↓↓↓
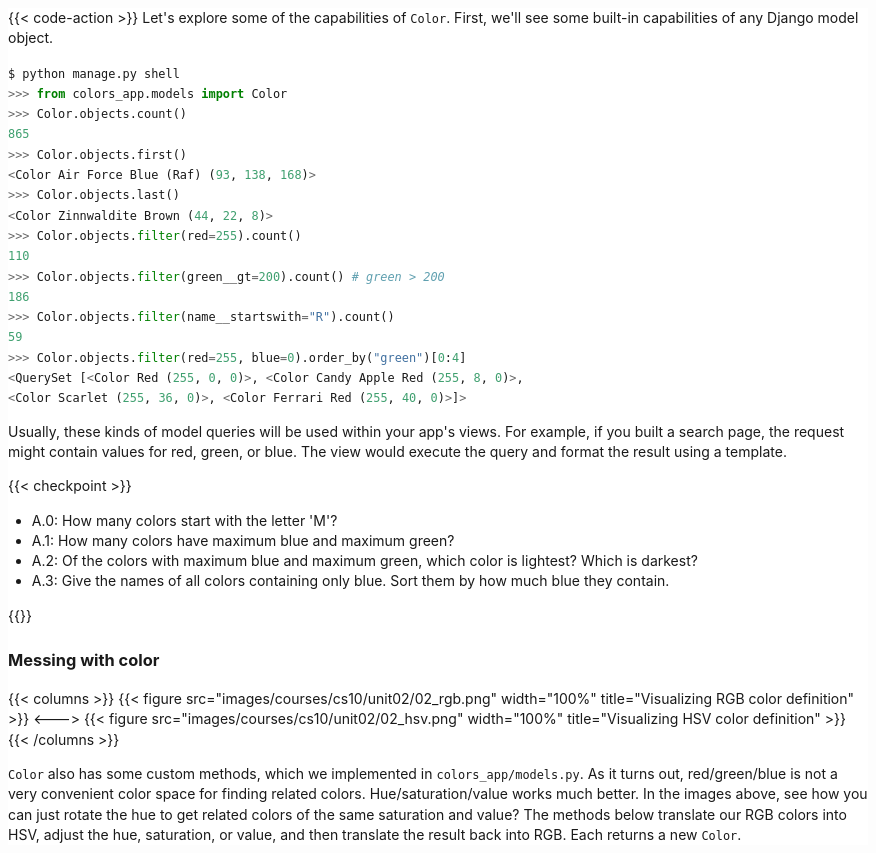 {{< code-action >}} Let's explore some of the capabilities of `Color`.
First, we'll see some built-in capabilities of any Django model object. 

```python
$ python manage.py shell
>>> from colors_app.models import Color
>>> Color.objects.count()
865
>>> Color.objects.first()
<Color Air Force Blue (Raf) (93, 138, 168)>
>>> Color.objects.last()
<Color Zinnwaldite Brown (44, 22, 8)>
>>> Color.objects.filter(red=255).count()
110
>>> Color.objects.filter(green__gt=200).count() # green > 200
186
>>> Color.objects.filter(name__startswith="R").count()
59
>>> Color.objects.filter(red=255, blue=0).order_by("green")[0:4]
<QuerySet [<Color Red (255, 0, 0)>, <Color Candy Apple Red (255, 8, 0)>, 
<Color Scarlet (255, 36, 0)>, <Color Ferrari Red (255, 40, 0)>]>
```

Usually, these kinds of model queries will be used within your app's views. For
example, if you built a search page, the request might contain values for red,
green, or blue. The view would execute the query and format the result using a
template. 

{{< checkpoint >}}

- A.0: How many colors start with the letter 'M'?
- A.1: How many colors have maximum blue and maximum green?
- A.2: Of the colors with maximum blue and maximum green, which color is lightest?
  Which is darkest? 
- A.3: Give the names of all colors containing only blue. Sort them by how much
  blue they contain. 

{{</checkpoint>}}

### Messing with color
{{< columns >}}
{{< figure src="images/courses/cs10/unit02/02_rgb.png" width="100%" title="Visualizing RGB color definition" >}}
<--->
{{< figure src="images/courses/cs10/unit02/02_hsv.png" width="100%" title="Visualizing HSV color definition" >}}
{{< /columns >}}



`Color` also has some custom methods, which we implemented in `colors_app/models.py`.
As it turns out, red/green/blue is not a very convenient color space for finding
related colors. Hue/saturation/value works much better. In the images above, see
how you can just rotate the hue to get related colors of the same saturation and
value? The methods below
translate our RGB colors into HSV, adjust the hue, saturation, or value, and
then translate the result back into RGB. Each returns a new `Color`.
↑↑↑
Exercise prompt
What must be transcribed is the run of lines from the one containing "how you can" to the last line of the data above, inclusive, and only that.

Solution
how you can just rotate the hue to get related colors of the same saturation and
value? The methods below
translate our RGB colors into HSV, adjust the hue, saturation, or value, and
then translate the result back into RGB. Each returns a new `Color`.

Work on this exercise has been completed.